[QUESTION] AER report_error_detected() called for all the devices on the same bus as the AER reporter EP

Gabriele Paoloni <gabriele.paoloni@xxxxxxxxxx> · Wed, 12 Jul 2017 08:36:05 +0000

Hi Bjorn and all

I was looking into the AER error handling code. We have an SoC where we
have integrated PCIe controllers on the same bus. e.g.

RC---bus0---|-SAS ctrl
            |
            |-SATA ctrl
            |
            |- ...

Now Looking into broadcast_error_message() we can see that if the AER is
reported by an EP the code walks over all the devices connected to the
bus of its upstream port calling in turn the callback function for each
device.

[...]
	} else {
		/*
		 * If the error is reported by an end point, we think this
		 * error is related to the upstream link of the end point.
		 */
		pci_walk_bus(dev->bus, cb, &result_data);
	}
[...]

With respect to the example above if SAS is the source of the AER and for
instance it reports a non FATAL error the report_error_detected() callback
will be called also for the SATA device.
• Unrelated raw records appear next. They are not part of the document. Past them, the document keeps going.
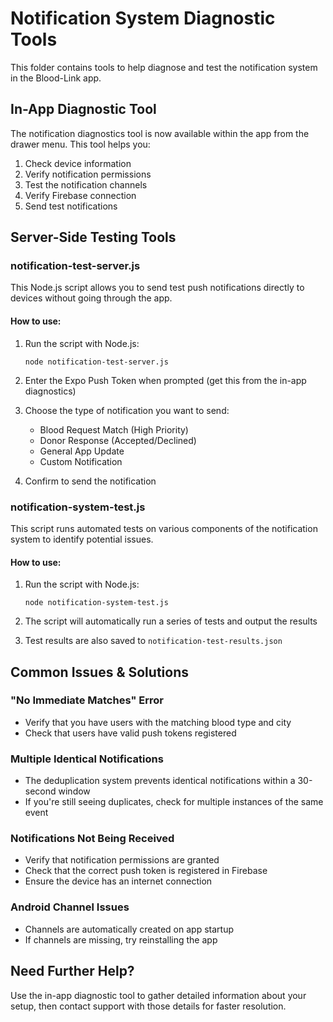 # Notification System Diagnostic Tools

This folder contains tools to help diagnose and test the notification system in the Blood-Link app.

## In-App Diagnostic Tool

The notification diagnostics tool is now available within the app from the drawer menu. This tool helps you:

1. Check device information
2. Verify notification permissions
3. Test the notification channels
4. Verify Firebase connection
5. Send test notifications

## Server-Side Testing Tools

### notification-test-server.js

This Node.js script allows you to send test push notifications directly to devices without going through the app.

#### How to use:

1. Run the script with Node.js:

   ```
   node notification-test-server.js
   ```

2. Enter the Expo Push Token when prompted (get this from the in-app diagnostics)

3. Choose the type of notification you want to send:

   - Blood Request Match (High Priority)
   - Donor Response (Accepted/Declined)
   - General App Update
   - Custom Notification

4. Confirm to send the notification

### notification-system-test.js

This script runs automated tests on various components of the notification system to identify potential issues.

#### How to use:

1. Run the script with Node.js:

   ```
   node notification-system-test.js
   ```

2. The script will automatically run a series of tests and output the results
3. Test results are also saved to `notification-test-results.json`

## Common Issues & Solutions

### "No Immediate Matches" Error

- Verify that you have users with the matching blood type and city
- Check that users have valid push tokens registered

### Multiple Identical Notifications

- The deduplication system prevents identical notifications within a 30-second window
- If you're still seeing duplicates, check for multiple instances of the same event

### Notifications Not Being Received

- Verify that notification permissions are granted
- Check that the correct push token is registered in Firebase
- Ensure the device has an internet connection

### Android Channel Issues

- Channels are automatically created on app startup
- If channels are missing, try reinstalling the app

## Need Further Help?

Use the in-app diagnostic tool to gather detailed information about your setup, then contact support with those details for faster resolution.
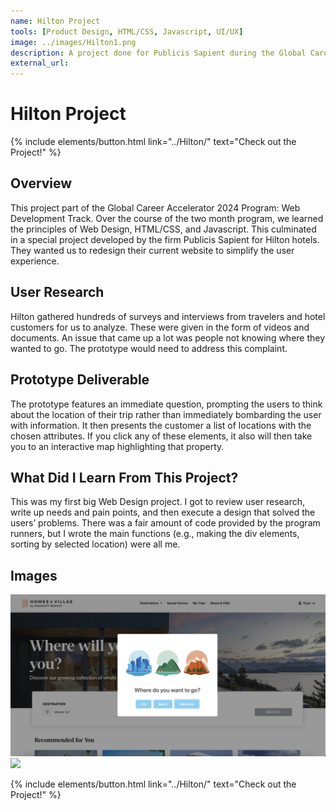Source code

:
 ```yaml
---
name: Hilton Project
tools: [Product Design, HTML/CSS, Javascript, UI/UX]
image: ../images/Hilton1.png
description: A project done for Publicis Sapient during the Global Career Accelerator 2024 Program.    
external_url: 
---
```

# Hilton Project

<p class="text-center">
{% include elements/button.html link="../Hilton/" text="Check out the Project!" %}
</p>

## Overview

This project part of the  Global Career Accelerator 2024 Program: Web Development Track. Over the course of the two month program, we learned the principles of Web Design, HTML/CSS, and Javascript. This culminated in a special project developed by the firm Publicis Sapient for Hilton hotels. They wanted us to redesign their current website to simplify the user experience. 

## User Research

Hilton gathered hundreds of surveys and interviews from travelers and hotel customers for us to analyze. These were given in the form of videos and documents. An issue that came up a lot was people not knowing where they wanted to go. The prototype would need to address this complaint.

## Prototype Deliverable

The prototype features an immediate question, prompting the users to think about the location of their trip rather than immediately bombarding the user with information. It then presents the customer a list of locations with the chosen attributes. If you click any of these elements, it also will then take you to an interactive map highlighting that property.

## What Did I Learn From This Project?

This was my first big Web Design project. I got to review user research, write up needs and pain points, and then execute a design that solved the users’ problems. There was a fair amount of code provided by the program runners, but I wrote the  main functions (e.g., making the div elements, sorting by selected location) were all me. 

## Images
<img src="../images/Hilton1.png">
<img src="../images/Hilton2.png">

<p class="text-center">
{% include elements/button.html link="../Hilton/" text="Check out the Project!" %}
</p>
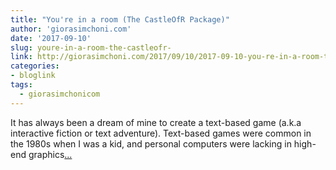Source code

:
 ```yaml
---
title: "You're in a room (The CastleOfR Package)"
author: 'giorasimchoni.com'
date: '2017-09-10'
slug: youre-in-a-room-the-castleofr-
link: http://giorasimchoni.com/2017/09/10/2017-09-10-you-re-in-a-room-the-castleofr-package/
categories:
- bloglink
tags:
  - giorasimchonicom
---
```


It has always been a dream of mine to create a text-based game (a.k.a interactive fiction or text adventure). Text-based games were common in the 1980s when I was a kid, and personal computers were lacking in high-end graphics[... <i class="fas fa-external-link-alt"></i>](http://giorasimchoni.com/2017/09/10/2017-09-10-you-re-in-a-room-the-castleofr-package/)

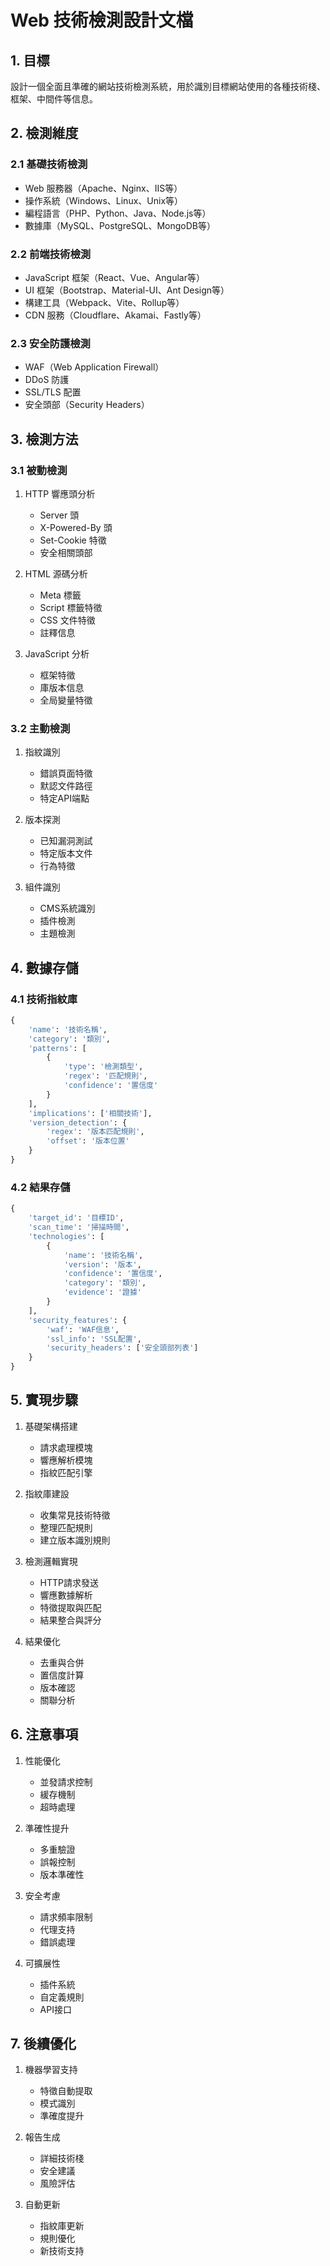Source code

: # Web 技術檢測設計文檔

## 1. 目標
設計一個全面且準確的網站技術檢測系統，用於識別目標網站使用的各種技術棧、框架、中間件等信息。

## 2. 檢測維度

### 2.1 基礎技術檢測
- Web 服務器（Apache、Nginx、IIS等）
- 操作系統（Windows、Linux、Unix等）
- 編程語言（PHP、Python、Java、Node.js等）
- 數據庫（MySQL、PostgreSQL、MongoDB等）

### 2.2 前端技術檢測
- JavaScript 框架（React、Vue、Angular等）
- UI 框架（Bootstrap、Material-UI、Ant Design等）
- 構建工具（Webpack、Vite、Rollup等）
- CDN 服務（Cloudflare、Akamai、Fastly等）

### 2.3 安全防護檢測
- WAF（Web Application Firewall）
- DDoS 防護
- SSL/TLS 配置
- 安全頭部（Security Headers）

## 3. 檢測方法

### 3.1 被動檢測
1. HTTP 響應頭分析
   - Server 頭
   - X-Powered-By 頭
   - Set-Cookie 特徵
   - 安全相關頭部

2. HTML 源碼分析
   - Meta 標籤
   - Script 標籤特徵
   - CSS 文件特徵
   - 註釋信息

3. JavaScript 分析
   - 框架特徵
   - 庫版本信息
   - 全局變量特徵

### 3.2 主動檢測
1. 指紋識別
   - 錯誤頁面特徵
   - 默認文件路徑
   - 特定API端點

2. 版本探測
   - 已知漏洞測試
   - 特定版本文件
   - 行為特徵

3. 組件識別
   - CMS系統識別
   - 插件檢測
   - 主題檢測

## 4. 數據存儲

### 4.1 技術指紋庫
```python
{
    'name': '技術名稱',
    'category': '類別',
    'patterns': [
        {
            'type': '檢測類型',
            'regex': '匹配規則',
            'confidence': '置信度'
        }
    ],
    'implications': ['相關技術'],
    'version_detection': {
        'regex': '版本匹配規則',
        'offset': '版本位置'
    }
}
```

### 4.2 結果存儲
```python
{
    'target_id': '目標ID',
    'scan_time': '掃描時間',
    'technologies': [
        {
            'name': '技術名稱',
            'version': '版本',
            'confidence': '置信度',
            'category': '類別',
            'evidence': '證據'
        }
    ],
    'security_features': {
        'waf': 'WAF信息',
        'ssl_info': 'SSL配置',
        'security_headers': ['安全頭部列表']
    }
}
```

## 5. 實現步驟

1. 基礎架構搭建
   - 請求處理模塊
   - 響應解析模塊
   - 指紋匹配引擎

2. 指紋庫建設
   - 收集常見技術特徵
   - 整理匹配規則
   - 建立版本識別規則

3. 檢測邏輯實現
   - HTTP請求發送
   - 響應數據解析
   - 特徵提取與匹配
   - 結果整合與評分

4. 結果優化
   - 去重與合併
   - 置信度計算
   - 版本確認
   - 關聯分析

## 6. 注意事項

1. 性能優化
   - 並發請求控制
   - 緩存機制
   - 超時處理

2. 準確性提升
   - 多重驗證
   - 誤報控制
   - 版本準確性

3. 安全考慮
   - 請求頻率限制
   - 代理支持
   - 錯誤處理

4. 可擴展性
   - 插件系統
   - 自定義規則
   - API接口

## 7. 後續優化

1. 機器學習支持
   - 特徵自動提取
   - 模式識別
   - 準確度提升

2. 報告生成
   - 詳細技術棧
   - 安全建議
   - 風險評估

3. 自動更新
   - 指紋庫更新
   - 規則優化
   - 新技術支持 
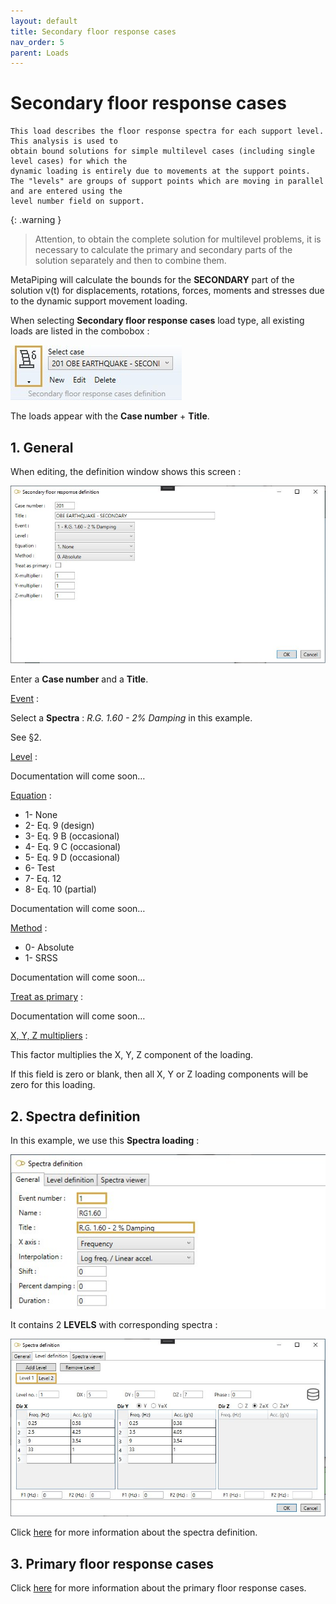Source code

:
 ```yaml
---
layout: default
title: Secondary floor response cases
nav_order: 5
parent: Loads
---
```


# Secondary floor response cases

    This load describes the floor response spectra for each support level. This analysis is used to
    obtain bound solutions for simple multilevel cases (including single level cases) for which the
    dynamic loading is entirely due to movements at the support points.
    The "levels" are groups of support points which are moving in parallel and are entered using the
    level number field on support.

{: .warning }
>Attention, to obtain the complete solution for multilevel problems, it is necessary to calculate the primary and secondary parts of the solution separately and then to combine them.

MetaPiping will calculate the bounds for the **SECONDARY** part of the solution v(t) for displacements, rotations, forces, moments and stresses due to the dynamic support movement loading.

When selecting **Secondary floor response cases** load type, all existing loads are listed in the combobox :

![Image](../Images/Load22.jpg)

The loads appear with the **Case number** + **Title**.

## 1. General

When editing, the definition window shows this screen :

![Image](../Images/Load23.jpg)

Enter a **Case number** and a **Title**.

<ins>Event</ins> :

Select a **Spectra** : *R.G. 1.60 - 2% Damping* in this example.

See §2.

<ins>Level</ins> :

Documentation will come soon…

<ins>Equation</ins> :

- 1- None
- 2- Eq. 9 (design)
- 3- Eq. 9 B (occasional)
- 4- Eq. 9 C (occasional)
- 5- Eq. 9 D (occasional)
- 6- Test
- 7- Eq. 12
- 8- Eq. 10 (partial)

Documentation will come soon…

<ins>Method</ins> :

- 0- Absolute
- 1- SRSS

Documentation will come soon…

<ins>Treat as primary</ins> :

Documentation will come soon…

<ins>X, Y, Z multipliers</ins> :

This factor multiplies the X, Y, Z component of the loading.

 If this field is zero or blank, then all X, Y or Z loading components will be zero for this loading.

## 2. Spectra definition

In this example, we use this **Spectra loading** :

![Image](../Images/Load20.jpg)

It contains 2 **LEVELS** with corresponding spectra :

![Image](../Images/Load21.jpg)

Click [here](https://documentation.metapiping.com/Loads/Spectra.html) for more information about the spectra definition.

## 3. Primary floor response cases

Click [here](https://documentation.metapiping.com/Loads/PrimaryCases.html) for more information about the primary floor response cases.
If the SATA driver does not
implement dev->driver->err_handler->error_detected() report_error_detected()
will return PCI_ERS_RESULT_NO_AER_DRIVER and both SAS and SATA will be left
in error state unrecovered.

Now from my understanding if we have a FATAL error it is correct to walk
over the upstream bus, as we do now; in fact in this case the PCIe link
itself is compromised, however for non FATAL errors my understanding is
that we should only walk over the other functions of a multi-funciton
device (i.e. walk over the bus till dev->multifunction == 1).

Thoughts?

Thanks
Gab